Prompt: Reproduce, from the lines below, exactly the stretch that begins at the line containing "- add sample DEM PNGs to the source control" and ends at the line containing "- extra PNG chunk?", both included.
• • • • • • •
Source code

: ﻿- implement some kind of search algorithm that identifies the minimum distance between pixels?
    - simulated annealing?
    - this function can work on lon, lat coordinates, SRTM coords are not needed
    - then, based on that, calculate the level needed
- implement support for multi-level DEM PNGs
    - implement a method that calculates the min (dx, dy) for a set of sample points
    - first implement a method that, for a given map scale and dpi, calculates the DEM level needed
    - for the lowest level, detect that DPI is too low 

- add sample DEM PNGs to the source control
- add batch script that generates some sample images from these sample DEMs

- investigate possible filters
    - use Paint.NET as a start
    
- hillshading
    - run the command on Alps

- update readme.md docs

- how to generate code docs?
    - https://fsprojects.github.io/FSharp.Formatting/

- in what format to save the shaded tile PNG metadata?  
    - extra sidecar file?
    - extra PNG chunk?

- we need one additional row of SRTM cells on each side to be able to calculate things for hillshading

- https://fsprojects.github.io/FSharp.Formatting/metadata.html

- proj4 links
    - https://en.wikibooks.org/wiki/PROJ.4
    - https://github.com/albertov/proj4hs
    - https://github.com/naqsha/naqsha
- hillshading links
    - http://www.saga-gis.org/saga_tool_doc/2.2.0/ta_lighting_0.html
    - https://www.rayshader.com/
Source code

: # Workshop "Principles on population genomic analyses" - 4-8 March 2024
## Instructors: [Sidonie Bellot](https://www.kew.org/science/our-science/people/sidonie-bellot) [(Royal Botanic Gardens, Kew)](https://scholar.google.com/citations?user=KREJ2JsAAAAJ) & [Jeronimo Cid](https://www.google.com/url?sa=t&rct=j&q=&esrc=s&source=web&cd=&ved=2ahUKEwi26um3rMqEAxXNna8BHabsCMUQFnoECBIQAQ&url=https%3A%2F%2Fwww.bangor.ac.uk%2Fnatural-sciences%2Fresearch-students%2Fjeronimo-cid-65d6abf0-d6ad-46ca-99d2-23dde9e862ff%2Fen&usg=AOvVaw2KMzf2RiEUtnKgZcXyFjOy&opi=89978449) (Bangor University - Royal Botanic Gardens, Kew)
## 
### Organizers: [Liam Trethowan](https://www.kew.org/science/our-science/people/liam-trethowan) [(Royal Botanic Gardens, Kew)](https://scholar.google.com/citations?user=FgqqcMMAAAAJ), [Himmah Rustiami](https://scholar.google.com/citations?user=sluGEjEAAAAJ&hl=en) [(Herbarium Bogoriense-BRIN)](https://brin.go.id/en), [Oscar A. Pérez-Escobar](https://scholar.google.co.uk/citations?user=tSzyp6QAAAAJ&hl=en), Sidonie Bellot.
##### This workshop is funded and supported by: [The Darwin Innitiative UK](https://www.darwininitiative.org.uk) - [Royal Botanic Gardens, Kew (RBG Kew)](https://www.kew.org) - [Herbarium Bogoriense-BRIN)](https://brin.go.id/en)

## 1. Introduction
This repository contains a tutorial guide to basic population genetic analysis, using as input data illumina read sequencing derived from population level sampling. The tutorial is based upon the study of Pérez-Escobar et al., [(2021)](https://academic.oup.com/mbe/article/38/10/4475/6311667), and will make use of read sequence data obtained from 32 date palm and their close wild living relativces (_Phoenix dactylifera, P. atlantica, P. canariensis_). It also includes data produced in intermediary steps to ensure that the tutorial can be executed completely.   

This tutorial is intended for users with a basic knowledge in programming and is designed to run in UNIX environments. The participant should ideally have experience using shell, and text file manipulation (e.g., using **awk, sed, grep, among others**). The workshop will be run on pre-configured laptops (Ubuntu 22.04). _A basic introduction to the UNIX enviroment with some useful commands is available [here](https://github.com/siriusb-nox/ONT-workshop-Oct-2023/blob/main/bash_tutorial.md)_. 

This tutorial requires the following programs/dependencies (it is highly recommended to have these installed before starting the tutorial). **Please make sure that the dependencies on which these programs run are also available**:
• • • • • • •
Answer space:
- add sample DEM PNGs to the source control
- add batch script that generates some sample images from these sample DEMs

- investigate possible filters
    - use Paint.NET as a start
    
- hillshading
    - run the command on Alps

- update readme.md docs

- how to generate code docs?
    - https://fsprojects.github.io/FSharp.Formatting/

- in what format to save the shaded tile PNG metadata?  
    - extra sidecar file?
    - extra PNG chunk?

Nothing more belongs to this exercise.